TASK DETAILS:
From the line containing "Available config options" onward to the last line of the data below, copy each line exactly and add nothing.

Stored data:
Start of Block

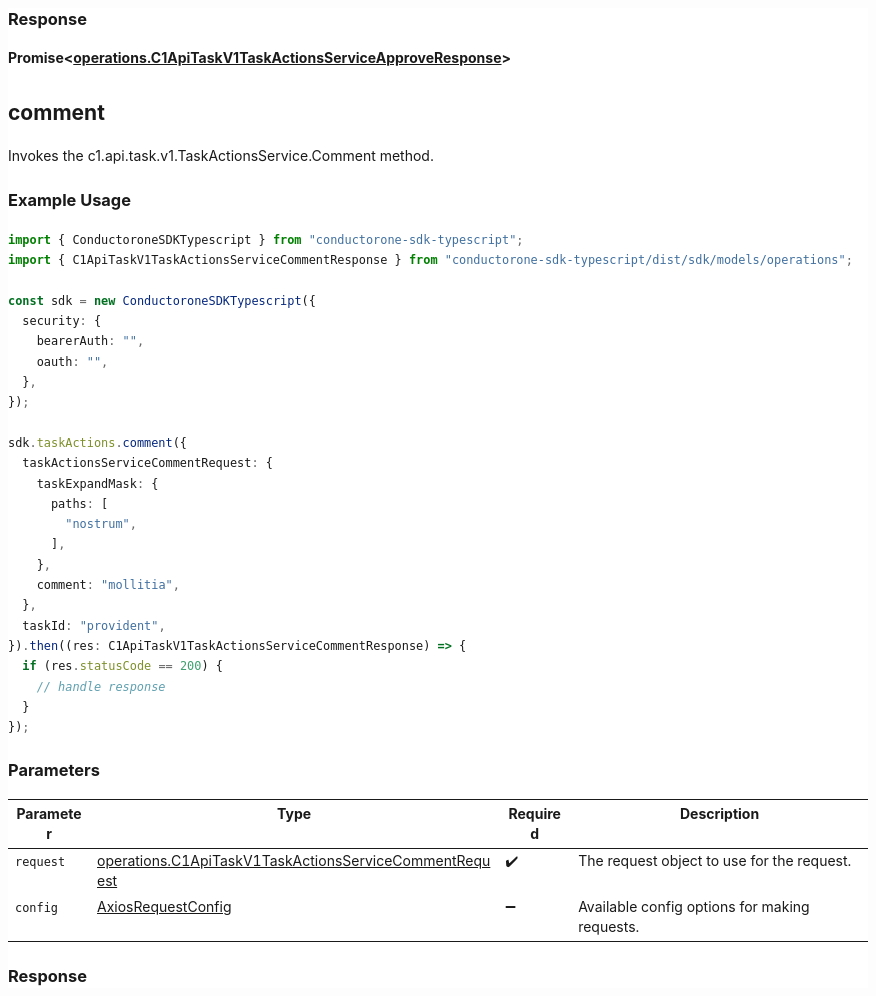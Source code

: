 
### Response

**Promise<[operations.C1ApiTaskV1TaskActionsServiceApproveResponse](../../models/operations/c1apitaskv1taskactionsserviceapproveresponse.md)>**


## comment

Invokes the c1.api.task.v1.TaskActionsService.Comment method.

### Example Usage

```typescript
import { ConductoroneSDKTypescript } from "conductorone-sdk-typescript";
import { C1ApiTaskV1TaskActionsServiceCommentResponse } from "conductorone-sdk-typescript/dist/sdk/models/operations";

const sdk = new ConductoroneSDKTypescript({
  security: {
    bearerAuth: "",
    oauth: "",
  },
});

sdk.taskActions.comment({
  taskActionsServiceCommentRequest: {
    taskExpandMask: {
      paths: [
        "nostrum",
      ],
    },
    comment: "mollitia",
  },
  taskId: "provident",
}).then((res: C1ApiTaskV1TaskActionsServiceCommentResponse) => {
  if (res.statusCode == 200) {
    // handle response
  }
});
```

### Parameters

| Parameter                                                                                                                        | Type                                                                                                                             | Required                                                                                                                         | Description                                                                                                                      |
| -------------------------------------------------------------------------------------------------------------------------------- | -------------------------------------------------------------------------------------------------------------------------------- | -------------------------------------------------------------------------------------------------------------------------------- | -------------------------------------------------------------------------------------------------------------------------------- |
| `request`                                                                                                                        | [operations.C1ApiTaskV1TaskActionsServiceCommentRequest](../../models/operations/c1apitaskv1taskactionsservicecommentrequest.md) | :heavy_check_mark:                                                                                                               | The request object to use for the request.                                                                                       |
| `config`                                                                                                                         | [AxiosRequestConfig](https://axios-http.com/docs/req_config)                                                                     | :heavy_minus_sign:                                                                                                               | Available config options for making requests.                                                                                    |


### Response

End of Block

RESPONSE BOX:
| `config`                                                                                                                         | [AxiosRequestConfig](https://axios-http.com/docs/req_config)                                                                     | :heavy_minus_sign:                                                                                                               | Available config options for making requests.                                                                                    |


### Response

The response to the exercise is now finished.